Both the X1 and the XC40 have standard driver and passenger frontal airbags, front side-impact airbags, driver knee airbags, side-impact head airbags, front seatbelt pretensioners, front wheel drive, four-wheel antilock brakes, traction control, electronic stability systems to prevent skidding, daytime running lights, rearview cameras, available all-wheel drive, crash mitigating brakes, lane departure warning systems, rear parking sensors and driver alert monitors.
For its top level performance in all IIHS frontal, side, rear impact and roof-crush tests, and with its optional front crash prevention system, the Insurance Institute for Highway Safety grants the X1 the rating of “Top Pick” for 2017, a rating granted to only 144 vehicles tested by the IIHS. The XC40 has not been tested, yet.
There are over 15 percent more BMW dealers than there are Volvo dealers, which makes it easier should you ever need service under the X1’s warranty.
J.D. Power and Associates rated the X1 second among small premium suvs in their 2017 Initial Quality Study. The XC40 isn’t in the top three in its category.
J.D. Power and Associates’ 2017 Initial Quality Study of new car owners surveyed provide the statistics that show that BMW vehicles are better in initial quality than Volvo vehicles.

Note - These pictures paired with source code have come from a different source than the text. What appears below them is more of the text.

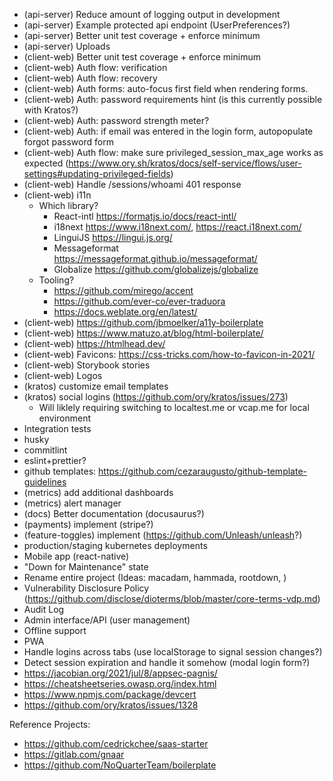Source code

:- (api-server) Reduce amount of logging output in development
- (api-server) Example protected api endpoint (UserPreferences?)
- (api-server) Better unit test coverage + enforce minimum
- (api-server) Uploads
- (client-web) Better unit test coverage + enforce minimum
- (client-web) Auth flow: verification
- (client-web) Auth flow: recovery
- (client-web) Auth forms: auto-focus first field when rendering forms.
- (client-web) Auth: password requirements hint (is this currently possible with Kratos?)
- (client-web) Auth: password strength meter?
- (client-web) Auth: if email was entered in the login form, autopopulate forgot password form
- (client-web) Auth flow: make sure privileged_session_max_age works as expected (https://www.ory.sh/kratos/docs/self-service/flows/user-settings#updating-privileged-fields)
- (client-web) Handle /sessions/whoami 401 response
- (client-web) i11n
  - Which library?
    - React-intl https://formatjs.io/docs/react-intl/
    - i18next https://www.i18next.com/, https://react.i18next.com/
    - LinguiJS https://lingui.js.org/
    - Messageformat https://messageformat.github.io/messageformat/
    - Globalize https://github.com/globalizejs/globalize
  - Tooling?
    - https://github.com/mirego/accent
    - https://github.com/ever-co/ever-traduora
    - https://docs.weblate.org/en/latest/
- (client-web) https://github.com/jbmoelker/a11y-boilerplate
- (client-web) https://www.matuzo.at/blog/html-boilerplate/
- (client-web) https://htmlhead.dev/
- (client-web) Favicons: https://css-tricks.com/how-to-favicon-in-2021/
- (client-web) Storybook stories
- (client-web) Logos
- (kratos) customize email templates
- (kratos) social logins (https://github.com/ory/kratos/issues/273)
  - Will liklely requiring switching to localtest.me or vcap.me for local environment
- Integration tests
- husky
- commitlint
- eslint+prettier?
- github templates: https://github.com/cezaraugusto/github-template-guidelines
- (metrics) add additional dashboards
- (metrics) alert manager
- (docs) Better documentation (docusaurus?)
- (payments) implement (stripe?)
- (feature-toggles) implement (https://github.com/Unleash/unleash?)
- production/staging kubernetes deployments
- Mobile app (react-native)
- "Down for Maintenance" state
- Rename entire project (Ideas: macadam, hammada, rootdown, )
- Vulnerability Disclosure Policy (https://github.com/disclose/dioterms/blob/master/core-terms-vdp.md)
- Audit Log
- Admin interface/API (user management)
- Offline support
- PWA
- Handle logins across tabs (use localStorage to signal session changes?)
- Detect session expiration and handle it somehow (modal login form?)
- https://jacobian.org/2021/jul/8/appsec-pagnis/
- https://cheatsheetseries.owasp.org/index.html
- https://www.npmjs.com/package/devcert
- https://github.com/ory/kratos/issues/1328

Reference Projects:

- https://github.com/cedrickchee/saas-starter
- https://gitlab.com/gnaar
- https://github.com/NoQuarterTeam/boilerplate
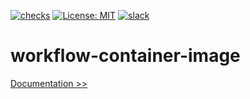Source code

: [![checks](https://github.com/martoc/workflow-container-image/actions/workflows/tag.yml/badge.svg?branch=main&event=push)](https://github.com/martoc/workflow-container-image/actions/workflows/tag.yml)
[![License: MIT](https://img.shields.io/badge/License-MIT-yellow.svg)](https://opensource.org/licenses/MIT)
[![slack](https://img.shields.io/badge/slack-general-brightgreen.svg?logo=slack)](https://app.slack.com/messages/T8L8AAD3M/C8LBHLSVA)

# workflow-container-image

[Documentation >>](./docs/index.md)
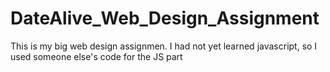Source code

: # DateAlive_Web_Design_Assignment
This is my big web design assignmen.
I had not yet learned javascript, so I used someone else's code for the JS part
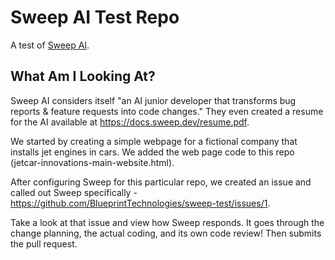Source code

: # Sweep AI Test Repo
A test of [Sweep AI](https://github.com/sweepai/sweep).

## What Am I Looking At?
Sweep AI considers itself "an AI junior developer that transforms bug reports & feature requests into code changes." They even created a resume for the AI available at https://docs.sweep.dev/resume.pdf.

We started by creating a simple webpage for a fictional company that installs jet engines in cars. We added the web page code to this repo (jetcar-innovations-main-website.html).

After configuring Sweep for this particular repo, we created an issue and called out Sweep specifically - https://github.com/BlueprintTechnologies/sweep-test/issues/1. 

Take a look at that issue and view how Sweep responds. It goes through the change planning, the actual coding, and its own code review! Then submits the pull request.
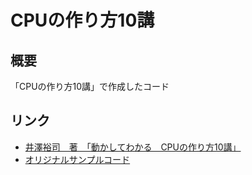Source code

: # CPUの作り方10講
## 概要
「CPUの作り方10講」で作成したコード
## リンク
- [井澤裕司　著　「動かしてわかる　CPUの作り方10講」](https://gihyo.jp/dp/ebook/2019/978-4-297-10822-9)
- [オリジナルサンプルコード](http://image.gihyo.co.jp/assets/files/book/2019/978-4-297-10821-2/download/CPUBOOK_gihyo.zip)
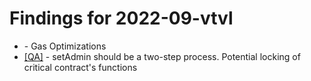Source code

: # Findings for 2022-09-vtvl 

- [](-Gas_Optimizations/README.md) - Gas Optimizations
- [[QA]]([QA]-setAdmin_should_be_a_two-step_process._Potential_locking_of_critical_contract's_functions/README.md) - setAdmin should be a two-step process. Potential locking of critical contract's functions
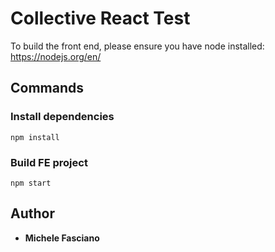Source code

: Collective React Test
===============

To build the front end, please ensure you have node installed: https://nodejs.org/en/

## Commands

### Install dependencies

    npm install

### Build FE project

    npm start
  
## Author

* **Michele Fasciano**

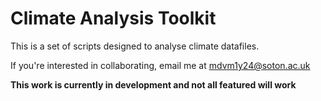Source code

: # Climate Analysis Toolkit

This is a set of scripts designed to analyse climate datafiles.

If you're interested in collaborating, email me at mdvm1y24@soton.ac.uk

**This work is currently in development and not all featured will work**

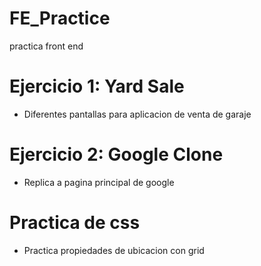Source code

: # FE_Practice
practica front end
# Ejercicio 1: Yard Sale
- Diferentes pantallas para aplicacion de venta de garaje

# Ejercicio 2: Google Clone
- Replica a pagina principal de google

# Practica de css
- Practica propiedades de ubicacion con grid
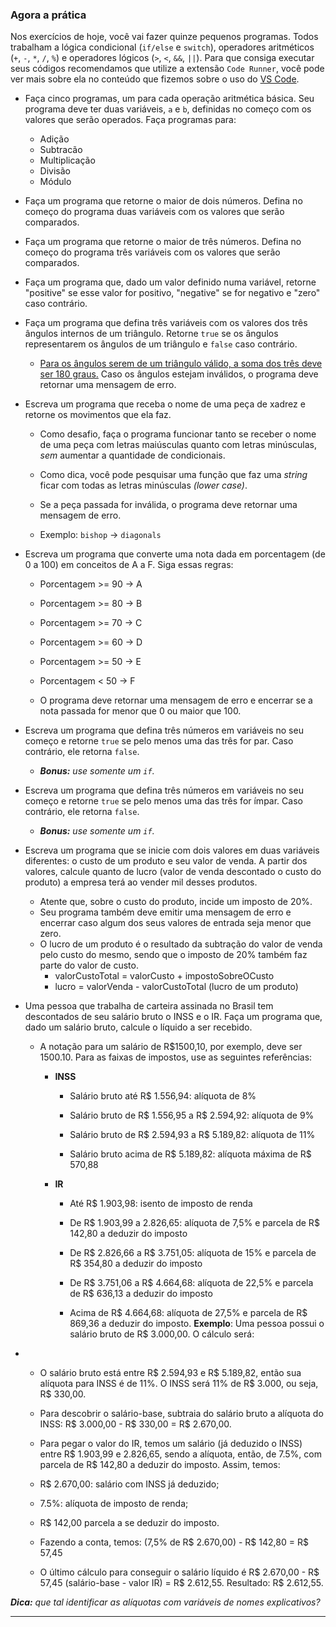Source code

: 
### Agora a prática

Nos exercícios de hoje, você vai fazer quinze pequenos programas. Todos trabalham a lógica condicional (`if/else` e `switch`), operadores aritméticos (`+`, `-`, `*`, `/`, `%`) e operadores lógicos (`>`, `<`, `&&`, `||`). Para que consiga executar seus códigos recomendamos que utilize a extensão `Code Runner`, você pode ver mais sobre ela no conteúdo que fizemos sobre o uso do [VS Code](/real-life-engineer/vscode).

 -  Faça cinco programas, um para cada operação aritmética básica. Seu programa deve ter duas variáveis, `a` e `b`, definidas no começo com os valores que serão operados. Faça programas para:

    *   Adição
    *   Subtracão
    *   Multiplicação
    *   Divisão
    *   Módulo
 -  Faça um programa que retorne o maior de dois números. Defina no começo do programa duas variáveis com os valores que serão comparados.

 -  Faça um programa que retorne o maior de três números. Defina no começo do programa três variáveis com os valores que serão comparados.

 -  Faça um programa que, dado um valor definido numa variável, retorne "positive" se esse valor for positivo, "negative" se for negativo e "zero" caso contrário.

 -  Faça um programa que defina três variáveis com os valores dos três ângulos internos de um triângulo. Retorne `true` se os ângulos representarem os ângulos de um triângulo e `false` caso contrário.

    *   [Para os ângulos serem de um triângulo válido, a soma dos três deve ser 180 graus.](https://blogdoenem.com.br/triangulos-propriedades/) Caso os ângulos estejam inválidos, o programa deve retornar uma mensagem de erro.
 -  Escreva um programa que receba o nome de uma peça de xadrez e retorne os movimentos que ela faz.

    *   Como desafio, faça o programa funcionar tanto se receber o nome de uma peça com letras maiúsculas quanto com letras minúsculas, _sem_ aumentar a quantidade de condicionais.

    *   Como dica, você pode pesquisar uma função que faz uma _string_ ficar com todas as letras minúsculas _(lower case)_.

    *   Se a peça passada for inválida, o programa deve retornar uma mensagem de erro.

    *   Exemplo: `bishop` -> `diagonals`

 -  Escreva um programa que converte uma nota dada em porcentagem (de 0 a 100) em conceitos de A a F. Siga essas regras:

    *   Porcentagem >= 90 -> A

    *   Porcentagem >= 80 -> B

    *   Porcentagem >= 70 -> C

    *   Porcentagem >= 60 -> D

    *   Porcentagem >= 50 -> E

    *   Porcentagem < 50 -> F

    *   O programa deve retornar uma mensagem de erro e encerrar se a nota passada for menor que 0 ou maior que 100.

 -  Escreva um programa que defina três números em variáveis no seu começo e retorne `true` se pelo menos uma das três for par. Caso contrário, ele retorna `false`.

    *   _**Bonus:** use somente um `if`._
 -  Escreva um programa que defina três números em variáveis no seu começo e retorne `true` se pelo menos uma das três for ímpar. Caso contrário, ele retorna `false`.

    *   _**Bonus:** use somente um `if`._
 -  Escreva um programa que se inicie com dois valores em duas variáveis diferentes: o custo de um produto e seu valor de venda. A partir dos valores, calcule quanto de lucro (valor de venda descontado o custo do produto) a empresa terá ao vender mil desses produtos.
    *   Atente que, sobre o custo do produto, incide um imposto de 20%.
    *   Seu programa também deve emitir uma mensagem de erro e encerrar caso algum dos seus valores de entrada seja menor que zero.
    *   O lucro de um produto é o resultado da subtração do valor de venda pelo custo do mesmo, sendo que o imposto de 20% também faz parte do valor de custo.
        *   valorCustoTotal = valorCusto + impostoSobreOCusto
        *   lucro = valorVenda - valorCustoTotal (lucro de um produto)
 -  Uma pessoa que trabalha de carteira assinada no Brasil tem descontados de seu salário bruto o INSS e o IR. Faça um programa que, dado um salário bruto, calcule o líquido a ser recebido.
    *   A notação para um salário de R$1500,10, por exemplo, deve ser 1500.10\. Para as faixas de impostos, use as seguintes referências:

        *   **INSS**

            *   Salário bruto até R$ 1.556,94: alíquota de 8%

            *   Salário bruto de R$ 1.556,95 a R$ 2.594,92: alíquota de 9%

            *   Salário bruto de R$ 2.594,93 a R$ 5.189,82: alíquota de 11%

            *   Salário bruto acima de R$ 5.189,82: alíquota máxima de R$ 570,88

        *   **IR**

            *   Até R$ 1.903,98: isento de imposto de renda

            *   De R$ 1.903,99 a 2.826,65: alíquota de 7,5% e parcela de R$ 142,80 a deduzir do imposto

            *   De R$ 2.826,66 a R$ 3.751,05: alíquota de 15% e parcela de R$ 354,80 a deduzir do imposto

            *   De R$ 3.751,06 a R$ 4.664,68: alíquota de 22,5% e parcela de R$ 636,13 a deduzir do imposto

            *   Acima de R$ 4.664,68: alíquota de 27,5% e parcela de R$ 869,36 a deduzir do imposto.
    **Exemplo**: Uma pessoa possui o salário bruto de R$ 3.000,00\. O cálculo será:

 - *   O salário bruto está entre R$ 2.594,93 e R$ 5.189,82, então sua alíquota para INSS é de 11%. O INSS será 11% de R$ 3.000, ou seja, R$
   330,00.

    *   Para descobrir o salário-base, subtraia do salário bruto a alíquota do INSS: R$ 3.000,00 - R$ 330,00 = R$ 2.670,00.
    *   Para pegar o valor do IR, temos um salário (já deduzido o INSS) entre R$ 1.903,99 e 2.826,65, sendo a alíquota, então, de 7.5%, com parcela de R$ 142,80 a deduzir do imposto. Assim, temos:
    *   R$ 2.670,00: salário com INSS já deduzido;
    *   7.5%: alíquota de imposto de renda;
    *   R$ 142,00 parcela a se deduzir do imposto.
    *   Fazendo a conta, temos: (7,5% de R$ 2.670,00) - R$ 142,80 = R$ 57,45
    *   O último cálculo para conseguir o salário líquido é R$ 2.670,00 - R$ 57,45 (salário-base - valor IR) = R$ 2.612,55.
    Resultado: R$ 2.612,55.

_**Dica:** que tal identificar as alíquotas com variáveis de nomes explicativos?_

* * *
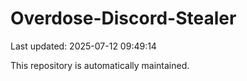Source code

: # Overdose-Discord-Stealer

Last updated: 2025-07-12 09:49:14

This repository is automatically maintained.
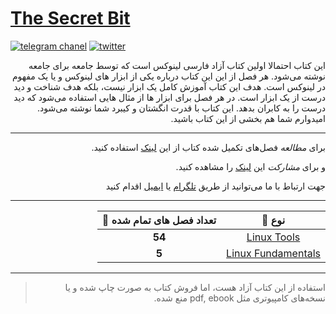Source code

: # [The Secret Bit](https://bit⁉️orbit.github.io/the⁉️secret⁉️bit/posts/)

[![telegram chanel](https://img.shields.io/badge/-telegram-313131?logo=telegram&logoColor=2ECC71&style=for-the-badge)](https://t.me/s/bit_orbit)
[![twitter](https://img.shields.io/badge/-twitter-1DA1F2?logo=twitter&logoColor=FFF&style=for-the-badge)](https://twitter.com/m_shabane)


<div dir='rtl'>

این کتاب احتمالا اولین کتاب آزاد فارسی لینوکس است که توسط جامعه برای جامعه نوشته می‌شود.
هر فصل از این این کتاب درباره یکی از ابزار های لینوکس و یا یک مفهوم در لینوکس است.
هدف این کتاب آموزش کامل یک ابزار نیست، بلکه هدف شناخت و دید درست از یک ابزار است.
در هر فصل برای ابزار ها از مثال هایی استفاده می‌شود که دید درست را به کابران بدهد.
این کتاب با قدرت انگشتان و کیبرد شما نوشته می‌شود.
امیدوارم شما هم بخشی از این کتاب باشید.

---

برای *مطالعه* فصل‌های تکمیل شده کتاب از این
[لینک](https://bit-orbit.github.io/the-secret-bit/)
استفاده کنید.

و برای *مشارکت* این
[لینک](https://bit-orbit.github.io/the-secret-bit/nav/contribute/how-to-contribute/)
را مشاهده کنید.

جهت ارتباط با ما می‌توانید از طریق
[تلگرام](https://t.me/m_shabane)
یا
[ایمیل](m.mohamadshabane@gmail.com)
اقدام کنید

---


|نوع 🗽|تعداد فصل های تمام شده 📖|
|:-----:|:--------------------------:|
|[Linux Tools](https://bit-orbit.github.io/the-secret-bit/tools/)|**54**|
|[Linux Fundamentals](https://bit-orbit.github.io/the-secret-bit/fundamentals/)|**5**|

---

> استفاده از این کتاب آزاد هست، اما فروش کتاب به صورت چاپ شده و یا
> نسخه‌های کامپیوتری مثل
> pdf, ebook
> منع شده.

</div>

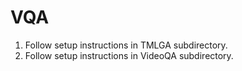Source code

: # VQA

1. Follow setup instructions in TMLGA subdirectory.
2. Follow setup instructions in VideoQA subdirectory.
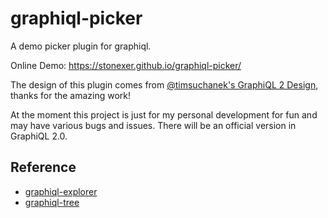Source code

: # graphiql-picker

A demo picker plugin for graphiql.

Online Demo: https://stonexer.github.io/graphiql-picker/

The design of this plugin comes from [@timsuchanek's GraphiQL 2 Design](https://github.com/graphql/graphiql/discussions/2216), thanks for the amazing work!

At the moment this project is just for my personal development for fun and may have various bugs and issues. There will be an official version in GraphiQL 2.0.

## Reference

- [graphiql-explorer](https://github.com/OneGraph/graphiql-explorer)
- [graphiql-tree](https://github.com/productfy/graphiql-tree)
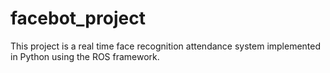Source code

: # facebot_project
This project is a real time face recognition attendance system implemented in Python using the ROS framework.
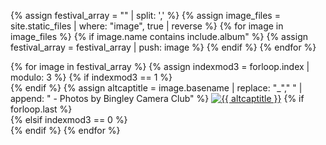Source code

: <!-- Gallery -->
  {% assign festival_array = "" | split: ',' %}
  {% assign image_files = site.static_files | where: "image", true | reverse %}
  {% for image in image_files %}
    {% if image.name contains include.album" %}
        {% assign festival_array = festival_array | push: image %}
    {% endif %}
  {% endfor %}
<div class="gallery">
{% for image in festival_array %}
{% assign indexmod3 = forloop.index | modulo: 3 %}
{% if indexmod3 == 1 %}<div class="row">{% endif %}
{% assign altcaptitle = image.basename | replace: "_"," " | append: " - Photos by Bingley Camera Club" %}
<a href="{{site.baseurl}}{{image.path}}" data-toggle="lightbox" data-gallery="example-gallery" data-caption="{{ altcaptitle }}" class="col-sm-4"><img src="{{site.baseurl}}{{image.path | replace: 'gallery','thumbnails'}}" alt="{{ altcaptitle }}" title="{{ altcaptitle }}" class="img-fluid" /></a>
{% if forloop.last %}</div>{% elsif indexmod3 == 0 %}</div>{% endif %}
{% endfor %}
</div><!-- Gallery -->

J.D. Power ranks BMW 6th in initial quality, above the industry average. With 46 more problems per 100 vehicles, Volvo is ranked 30th, below the industry average.
J.D. Power and Associates’ 2018 survey of the owners of three-year-old vehicles provides the long-term dependability statistics that show that BMW vehicles are more reliable than Volvo vehicles. J.D. Power ranks BMW 8th in reliability, above the industry average. With 35 more problems per 100 vehicles, Volvo is ranked 22nd.
From surveys of all its subscribers, Consumer Reports’ April 2017 Auto Issue reports that BMW vehicles are more reliable than Volvo vehicles. Consumer Reports ranks BMW 11 places higher in reliability than Volvo.
The X1’s standard 2.0 turbo 4 cyl. produces 44 more horsepower (228 vs. 184) than the XC40 T4’s standard 2.0 turbo 4 cyl.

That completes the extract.